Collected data
* * * *

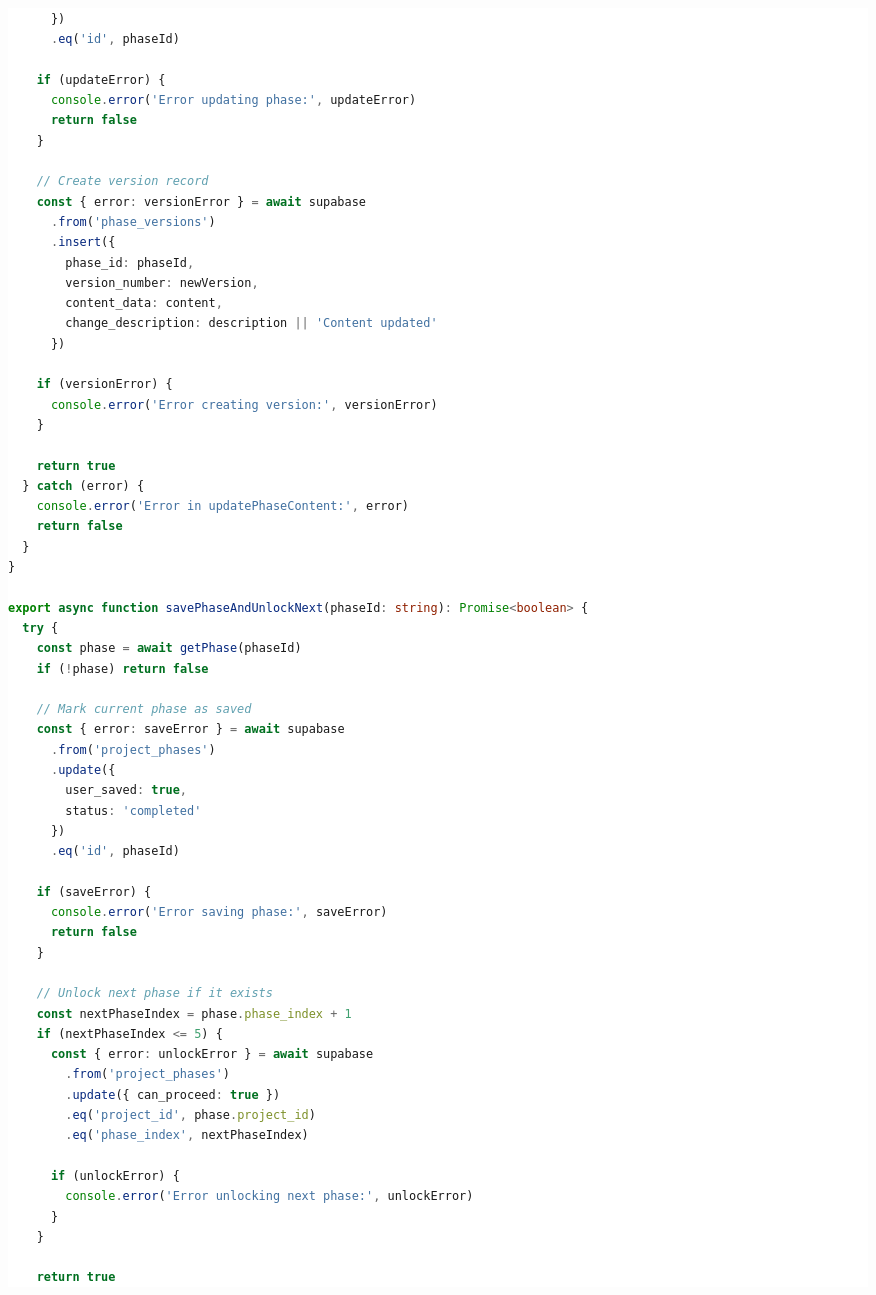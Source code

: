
 ```typescript
      })
      .eq('id', phaseId)

    if (updateError) {
      console.error('Error updating phase:', updateError)
      return false
    }

    // Create version record
    const { error: versionError } = await supabase
      .from('phase_versions')
      .insert({
        phase_id: phaseId,
        version_number: newVersion,
        content_data: content,
        change_description: description || 'Content updated'
      })

    if (versionError) {
      console.error('Error creating version:', versionError)
    }

    return true
  } catch (error) {
    console.error('Error in updatePhaseContent:', error)
    return false
  }
}

export async function savePhaseAndUnlockNext(phaseId: string): Promise<boolean> {
  try {
    const phase = await getPhase(phaseId)
    if (!phase) return false

    // Mark current phase as saved
    const { error: saveError } = await supabase
      .from('project_phases')
      .update({
        user_saved: true,
        status: 'completed'
      })
      .eq('id', phaseId)

    if (saveError) {
      console.error('Error saving phase:', saveError)
      return false
    }

    // Unlock next phase if it exists
    const nextPhaseIndex = phase.phase_index + 1
    if (nextPhaseIndex <= 5) {
      const { error: unlockError } = await supabase
        .from('project_phases')
        .update({ can_proceed: true })
        .eq('project_id', phase.project_id)
        .eq('phase_index', nextPhaseIndex)

      if (unlockError) {
        console.error('Error unlocking next phase:', unlockError)
      }
    }

    return true
```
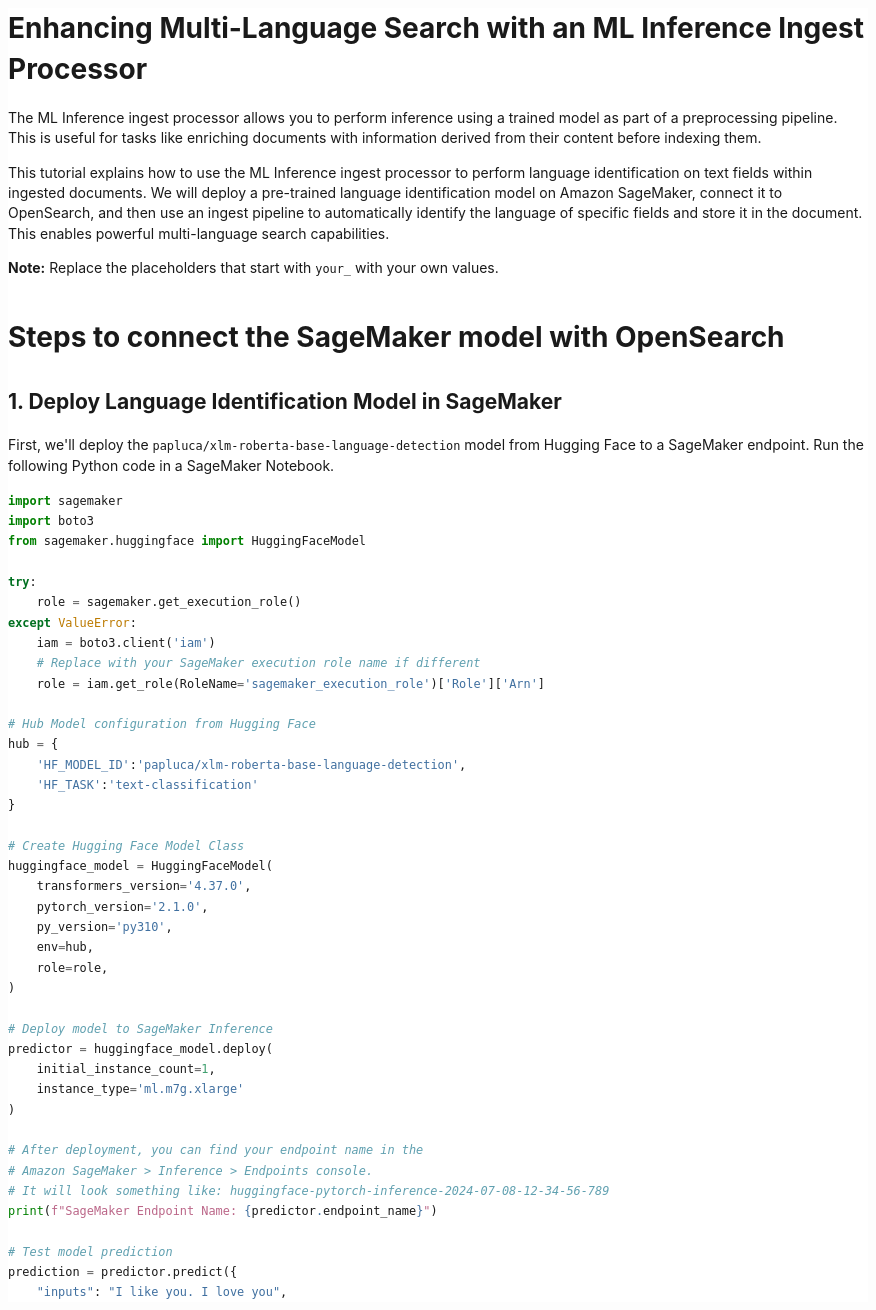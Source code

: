 # Enhancing Multi-Language Search with an ML Inference Ingest Processor

The ML Inference ingest processor allows you to perform inference using a trained model as part of a preprocessing pipeline. This is useful for tasks like enriching documents with information derived from their content before indexing them.

This tutorial explains how to use the ML Inference ingest processor to perform language identification on text fields within ingested documents. We will deploy a pre-trained language identification model on Amazon SageMaker, connect it to OpenSearch, and then use an ingest pipeline to automatically identify the language of specific fields and store it in the document. This enables powerful multi-language search capabilities.

**Note:** Replace the placeholders that start with `your_` with your own values.

# Steps to connect the SageMaker model with OpenSearch

## 1. Deploy Language Identification Model in SageMaker

First, we'll deploy the `papluca/xlm-roberta-base-language-detection` model from Hugging Face to a SageMaker endpoint. Run the following Python code in a SageMaker Notebook.

```python
import sagemaker
import boto3
from sagemaker.huggingface import HuggingFaceModel

try:
    role = sagemaker.get_execution_role()
except ValueError:
    iam = boto3.client('iam')
    # Replace with your SageMaker execution role name if different
    role = iam.get_role(RoleName='sagemaker_execution_role')['Role']['Arn']

# Hub Model configuration from Hugging Face
hub = {
    'HF_MODEL_ID':'papluca/xlm-roberta-base-language-detection',
    'HF_TASK':'text-classification'
}

# Create Hugging Face Model Class
huggingface_model = HuggingFaceModel(
    transformers_version='4.37.0',
    pytorch_version='2.1.0',
    py_version='py310',
    env=hub,
    role=role,
)

# Deploy model to SageMaker Inference
predictor = huggingface_model.deploy(
    initial_instance_count=1,
    instance_type='ml.m7g.xlarge'
)

# After deployment, you can find your endpoint name in the
# Amazon SageMaker > Inference > Endpoints console.
# It will look something like: huggingface-pytorch-inference-2024-07-08-12-34-56-789
print(f"SageMaker Endpoint Name: {predictor.endpoint_name}")

# Test model prediction
prediction = predictor.predict({
    "inputs": "I like you. I love you",
```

* * * *

Please report the number of lines in the data that include the word "unlockError", and add no other text.

3